MasterCard, Visa Branching Out

Posted: Feb 25, 2013

http://blogs.barrons.com/stockstowatchtoday/2013/02/25/mastercard-visa-branching-out/

Sam Mamudi
February 25, 2013

Financial services news from the Mobile World Congress in Barcelona:

Visa Inc. (V) and MasterCard Inc. (MA) on Monday unveiled industry partnerships and technology systems intended to make it easier for consumers to make purchases online, on mobile devices and in physical stores without having to pull out a physical credit or debit card.

MasterCard said its new MasterPass platform will allow cardholders to store their card information in a single software program that can be used to make payments through merchants who sign up for their service. Consumers can load information for credit and debit cards from competing brands—Visa, American Express Co. (AXP) and Discover Financial Services (DFS) —and not just those carrying MasterCard’s logo in the software program, which will be accessible on smartphones, tablet computers and other devices…

On Monday, Visa said it is working with Samsung, which is planning to equip its new mobile devices with a Visa technology called payWave. As part of the deal, banks will also be able to securely load their customers’ card account information to computer chips located in the handsets.

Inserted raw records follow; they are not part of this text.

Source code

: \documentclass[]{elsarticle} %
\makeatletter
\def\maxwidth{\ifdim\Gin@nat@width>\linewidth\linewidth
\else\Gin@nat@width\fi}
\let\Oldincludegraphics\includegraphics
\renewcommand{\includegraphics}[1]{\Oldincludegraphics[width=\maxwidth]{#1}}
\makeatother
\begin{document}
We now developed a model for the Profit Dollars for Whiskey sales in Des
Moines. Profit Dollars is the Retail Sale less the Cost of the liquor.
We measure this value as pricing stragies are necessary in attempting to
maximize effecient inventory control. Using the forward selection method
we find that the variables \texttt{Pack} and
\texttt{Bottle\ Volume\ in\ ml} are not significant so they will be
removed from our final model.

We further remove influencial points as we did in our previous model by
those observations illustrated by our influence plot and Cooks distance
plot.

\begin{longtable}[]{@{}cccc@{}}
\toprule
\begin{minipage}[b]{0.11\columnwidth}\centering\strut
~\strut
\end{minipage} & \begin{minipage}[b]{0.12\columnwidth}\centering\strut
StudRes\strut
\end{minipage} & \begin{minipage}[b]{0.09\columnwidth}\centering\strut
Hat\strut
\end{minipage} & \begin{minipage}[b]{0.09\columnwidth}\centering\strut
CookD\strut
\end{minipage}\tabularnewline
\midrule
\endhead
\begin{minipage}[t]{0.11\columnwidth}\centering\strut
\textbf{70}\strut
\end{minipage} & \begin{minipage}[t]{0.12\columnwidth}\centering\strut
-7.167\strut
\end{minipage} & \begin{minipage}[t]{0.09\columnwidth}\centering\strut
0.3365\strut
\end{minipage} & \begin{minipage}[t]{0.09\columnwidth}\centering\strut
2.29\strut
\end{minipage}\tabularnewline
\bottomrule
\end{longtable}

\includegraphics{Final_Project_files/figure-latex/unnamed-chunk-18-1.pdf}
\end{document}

Visa is also working with Roam, which is part of Ingenico. Roam makes mobile credit-card readers that have grown in popularity among small merchants thanks to the rise of technology darlings such as Square Inc. Visa said it will promote use of Roam’s devices among merchants to “displace the use of cash globally.”

As we covered in our first issue of the year, Visa and MasterCard are in pole position to benefit from the shift from cash, and deals like these should only strengthen their position. Actually handing over a MasterCard or Visa credit card to buy goods is only part of the story; as long as you’re using their services to pay for stuff, they don’t care how you do it. As Alexander Eule wrote:

The dominant forces in electronic payments, they’ve spent years laying the digital rails that connect banks to merchants. As those rails get busier, the companies are more profitable. Their stocks are the best play on the cashless society.